**WHAT THIS TASK INVOLVES:** Find the lines in the entries that follow where the word "документация" occurs, and state how many there are, with no other words.

___ MATERIAL FOR THE TASK ___

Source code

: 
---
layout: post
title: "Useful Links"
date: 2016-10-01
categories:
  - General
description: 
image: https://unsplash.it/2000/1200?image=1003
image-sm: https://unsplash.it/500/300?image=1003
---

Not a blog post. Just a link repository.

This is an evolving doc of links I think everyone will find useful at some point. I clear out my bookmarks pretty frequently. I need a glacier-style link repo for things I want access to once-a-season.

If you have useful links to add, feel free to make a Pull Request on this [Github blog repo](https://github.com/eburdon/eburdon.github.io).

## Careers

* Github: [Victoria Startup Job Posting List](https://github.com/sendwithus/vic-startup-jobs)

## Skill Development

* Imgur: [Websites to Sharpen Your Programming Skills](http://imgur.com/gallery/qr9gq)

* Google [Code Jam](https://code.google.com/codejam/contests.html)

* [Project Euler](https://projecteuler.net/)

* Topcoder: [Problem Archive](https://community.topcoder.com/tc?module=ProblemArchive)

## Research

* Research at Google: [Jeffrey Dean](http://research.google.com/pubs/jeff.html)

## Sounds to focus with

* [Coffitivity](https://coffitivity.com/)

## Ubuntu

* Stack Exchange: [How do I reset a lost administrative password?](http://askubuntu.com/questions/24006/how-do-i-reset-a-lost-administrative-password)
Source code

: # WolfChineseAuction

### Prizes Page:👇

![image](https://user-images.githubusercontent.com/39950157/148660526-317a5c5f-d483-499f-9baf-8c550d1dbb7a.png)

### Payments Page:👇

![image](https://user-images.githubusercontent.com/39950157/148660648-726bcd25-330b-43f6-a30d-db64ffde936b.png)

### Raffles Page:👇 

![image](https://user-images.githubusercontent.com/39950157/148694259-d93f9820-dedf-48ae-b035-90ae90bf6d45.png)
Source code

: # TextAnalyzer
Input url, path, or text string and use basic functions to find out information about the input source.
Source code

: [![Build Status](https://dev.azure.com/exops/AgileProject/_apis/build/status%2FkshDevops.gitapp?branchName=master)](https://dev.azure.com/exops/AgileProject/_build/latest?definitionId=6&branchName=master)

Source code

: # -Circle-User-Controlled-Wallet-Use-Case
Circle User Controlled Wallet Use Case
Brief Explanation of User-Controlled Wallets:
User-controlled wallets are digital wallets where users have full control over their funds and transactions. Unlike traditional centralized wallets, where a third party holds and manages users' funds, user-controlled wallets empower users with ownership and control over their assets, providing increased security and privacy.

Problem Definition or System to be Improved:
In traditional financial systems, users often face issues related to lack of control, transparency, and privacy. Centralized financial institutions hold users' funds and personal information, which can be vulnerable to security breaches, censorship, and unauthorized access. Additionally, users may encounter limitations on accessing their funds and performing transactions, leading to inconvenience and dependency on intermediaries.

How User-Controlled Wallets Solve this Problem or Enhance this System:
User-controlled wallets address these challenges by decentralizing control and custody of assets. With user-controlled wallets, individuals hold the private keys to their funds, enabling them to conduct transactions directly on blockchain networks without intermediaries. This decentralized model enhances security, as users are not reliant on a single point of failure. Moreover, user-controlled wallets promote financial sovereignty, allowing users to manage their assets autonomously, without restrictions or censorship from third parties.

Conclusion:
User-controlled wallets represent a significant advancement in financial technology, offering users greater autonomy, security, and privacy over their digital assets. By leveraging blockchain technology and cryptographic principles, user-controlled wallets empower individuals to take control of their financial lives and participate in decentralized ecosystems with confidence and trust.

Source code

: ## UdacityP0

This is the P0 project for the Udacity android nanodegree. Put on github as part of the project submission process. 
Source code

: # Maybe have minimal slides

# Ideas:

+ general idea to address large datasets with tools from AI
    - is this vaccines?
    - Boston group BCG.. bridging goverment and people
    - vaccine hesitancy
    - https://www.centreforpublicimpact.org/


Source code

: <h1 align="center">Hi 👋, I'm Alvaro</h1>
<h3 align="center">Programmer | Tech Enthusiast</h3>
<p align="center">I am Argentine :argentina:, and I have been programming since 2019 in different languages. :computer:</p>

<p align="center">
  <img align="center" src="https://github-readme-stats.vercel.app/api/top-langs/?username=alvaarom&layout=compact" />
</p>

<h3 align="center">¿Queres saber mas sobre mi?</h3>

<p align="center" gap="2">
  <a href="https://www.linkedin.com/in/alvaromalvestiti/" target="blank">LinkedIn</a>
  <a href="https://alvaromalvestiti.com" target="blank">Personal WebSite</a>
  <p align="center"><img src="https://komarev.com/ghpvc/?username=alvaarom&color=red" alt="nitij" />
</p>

___
___ MATERIAL FOR THE TASK ___

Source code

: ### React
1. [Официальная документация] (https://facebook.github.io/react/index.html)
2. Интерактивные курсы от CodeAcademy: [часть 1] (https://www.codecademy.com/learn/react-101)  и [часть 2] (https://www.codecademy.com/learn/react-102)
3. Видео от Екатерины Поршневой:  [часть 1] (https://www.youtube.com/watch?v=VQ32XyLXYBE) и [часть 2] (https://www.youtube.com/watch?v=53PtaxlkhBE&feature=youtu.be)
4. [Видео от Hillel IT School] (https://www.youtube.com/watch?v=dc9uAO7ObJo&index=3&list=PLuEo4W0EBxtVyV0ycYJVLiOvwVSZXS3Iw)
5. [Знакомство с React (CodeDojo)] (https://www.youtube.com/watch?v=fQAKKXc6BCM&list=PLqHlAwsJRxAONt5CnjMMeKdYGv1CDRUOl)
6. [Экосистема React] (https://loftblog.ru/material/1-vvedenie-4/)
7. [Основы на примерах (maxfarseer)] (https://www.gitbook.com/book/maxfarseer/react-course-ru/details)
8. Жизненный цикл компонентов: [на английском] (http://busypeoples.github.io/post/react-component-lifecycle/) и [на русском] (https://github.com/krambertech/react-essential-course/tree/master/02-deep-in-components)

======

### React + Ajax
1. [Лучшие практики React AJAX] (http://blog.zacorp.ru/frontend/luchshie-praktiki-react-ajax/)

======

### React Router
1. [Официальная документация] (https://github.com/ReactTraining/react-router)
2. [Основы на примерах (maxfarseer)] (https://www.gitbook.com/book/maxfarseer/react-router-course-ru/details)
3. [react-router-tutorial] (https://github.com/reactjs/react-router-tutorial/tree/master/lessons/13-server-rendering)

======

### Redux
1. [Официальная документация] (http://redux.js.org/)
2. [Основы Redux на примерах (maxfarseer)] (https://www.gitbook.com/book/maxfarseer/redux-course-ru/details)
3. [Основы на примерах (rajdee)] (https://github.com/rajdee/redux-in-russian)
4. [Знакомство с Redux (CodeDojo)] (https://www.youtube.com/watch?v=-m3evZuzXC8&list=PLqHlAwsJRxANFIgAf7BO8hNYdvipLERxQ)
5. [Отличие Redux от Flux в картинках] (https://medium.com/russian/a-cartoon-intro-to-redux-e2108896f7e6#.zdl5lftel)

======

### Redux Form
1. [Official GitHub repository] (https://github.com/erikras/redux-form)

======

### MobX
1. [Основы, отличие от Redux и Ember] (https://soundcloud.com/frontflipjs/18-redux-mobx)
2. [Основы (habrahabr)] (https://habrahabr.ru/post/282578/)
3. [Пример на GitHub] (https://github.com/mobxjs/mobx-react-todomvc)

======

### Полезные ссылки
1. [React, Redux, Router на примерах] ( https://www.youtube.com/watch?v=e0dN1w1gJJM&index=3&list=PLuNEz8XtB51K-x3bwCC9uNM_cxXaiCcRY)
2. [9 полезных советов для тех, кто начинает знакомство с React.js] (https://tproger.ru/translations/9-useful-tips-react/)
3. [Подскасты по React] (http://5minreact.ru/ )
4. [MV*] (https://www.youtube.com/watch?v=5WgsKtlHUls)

___
___ MATERIAL FOR THE TASK ___

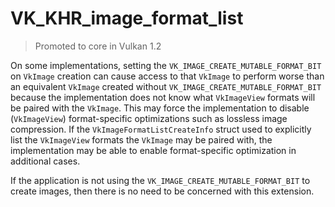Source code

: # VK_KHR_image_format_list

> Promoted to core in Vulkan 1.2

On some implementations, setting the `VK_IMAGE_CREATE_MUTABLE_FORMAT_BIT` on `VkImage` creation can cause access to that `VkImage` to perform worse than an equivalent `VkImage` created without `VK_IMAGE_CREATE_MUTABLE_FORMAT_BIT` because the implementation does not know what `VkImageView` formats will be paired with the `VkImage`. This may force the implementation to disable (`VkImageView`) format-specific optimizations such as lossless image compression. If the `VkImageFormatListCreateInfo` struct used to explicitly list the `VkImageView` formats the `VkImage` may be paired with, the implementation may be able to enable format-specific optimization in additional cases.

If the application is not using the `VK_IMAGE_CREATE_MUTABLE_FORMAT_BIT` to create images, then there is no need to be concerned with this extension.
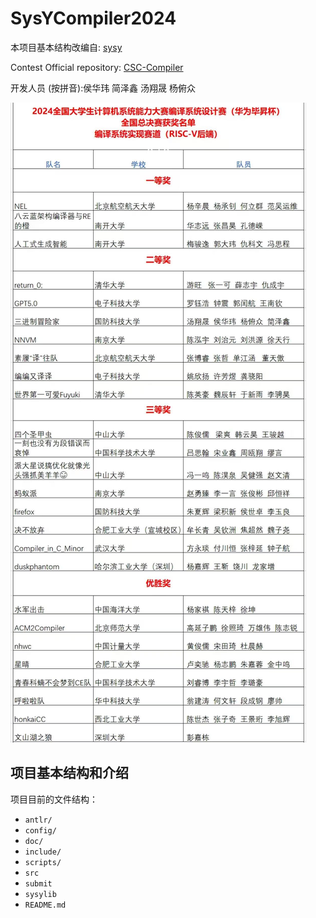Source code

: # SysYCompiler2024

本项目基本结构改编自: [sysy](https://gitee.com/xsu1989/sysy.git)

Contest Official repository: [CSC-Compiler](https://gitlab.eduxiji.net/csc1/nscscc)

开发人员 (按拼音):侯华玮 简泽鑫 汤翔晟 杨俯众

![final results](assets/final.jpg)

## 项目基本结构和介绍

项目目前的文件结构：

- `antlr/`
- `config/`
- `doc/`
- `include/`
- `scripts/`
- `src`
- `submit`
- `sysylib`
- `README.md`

___

**EXERCISE OUTPUT:** 3